What is required | Go through the records and report each line holding the string "from".

Saved entries:
○ ○ ○ ○ ○ ○ ○
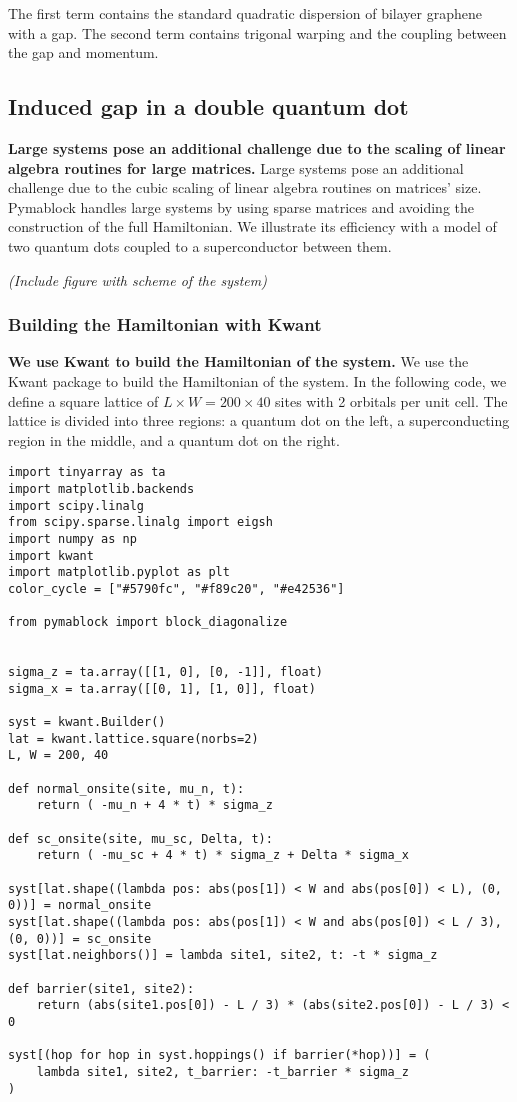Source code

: The first term contains the standard quadratic dispersion of bilayer graphene
with a gap.
The second term contains trigonal warping and the coupling between the gap and
momentum.

\subsection{Induced gap in a double quantum dot}

\textbf{Large systems pose an additional challenge due to the scaling of linear
algebra routines for large matrices.}
Large systems pose an additional challenge due to the cubic scaling of linear algebra
routines on matrices' size.
Pymablock handles large systems by using sparse matrices and avoiding the
construction of the full Hamiltonian.
We illustrate its efficiency with a model of two quantum dots coupled to a
superconductor between them.

\textit{(Include figure with scheme of the system)}

\subsubsection{Building the Hamiltonian with Kwant}

\textbf{We use Kwant to build the Hamiltonian of the system.}
We use the Kwant package \cite{Groth_2014} to build
the Hamiltonian of the system.
In the following code, we define a square lattice of $L \times W = 200 \times
40$ sites with 2 orbitals per unit cell.
The lattice is divided into three regions: a quantum dot on the left, a
superconducting region in the middle, and a quantum dot on the right.

\begin{verbatim}
import tinyarray as ta
import matplotlib.backends
import scipy.linalg
from scipy.sparse.linalg import eigsh
import numpy as np
import kwant
import matplotlib.pyplot as plt
color_cycle = ["#5790fc", "#f89c20", "#e42536"]

from pymablock import block_diagonalize


sigma_z = ta.array([[1, 0], [0, -1]], float)
sigma_x = ta.array([[0, 1], [1, 0]], float)

syst = kwant.Builder()
lat = kwant.lattice.square(norbs=2)
L, W = 200, 40

def normal_onsite(site, mu_n, t):
    return ( -mu_n + 4 * t) * sigma_z

def sc_onsite(site, mu_sc, Delta, t):
    return ( -mu_sc + 4 * t) * sigma_z + Delta * sigma_x

syst[lat.shape((lambda pos: abs(pos[1]) < W and abs(pos[0]) < L), (0, 0))] = normal_onsite
syst[lat.shape((lambda pos: abs(pos[1]) < W and abs(pos[0]) < L / 3), (0, 0))] = sc_onsite
syst[lat.neighbors()] = lambda site1, site2, t: -t * sigma_z

def barrier(site1, site2):
    return (abs(site1.pos[0]) - L / 3) * (abs(site2.pos[0]) - L / 3) < 0

syst[(hop for hop in syst.hoppings() if barrier(*hop))] = (
    lambda site1, site2, t_barrier: -t_barrier * sigma_z
)
\end{verbatim}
○ ○ ○ ○ ○ ○ ○
Solution below |
from scipy.sparse.linalg import eigsh
from pymablock import block_diagonalize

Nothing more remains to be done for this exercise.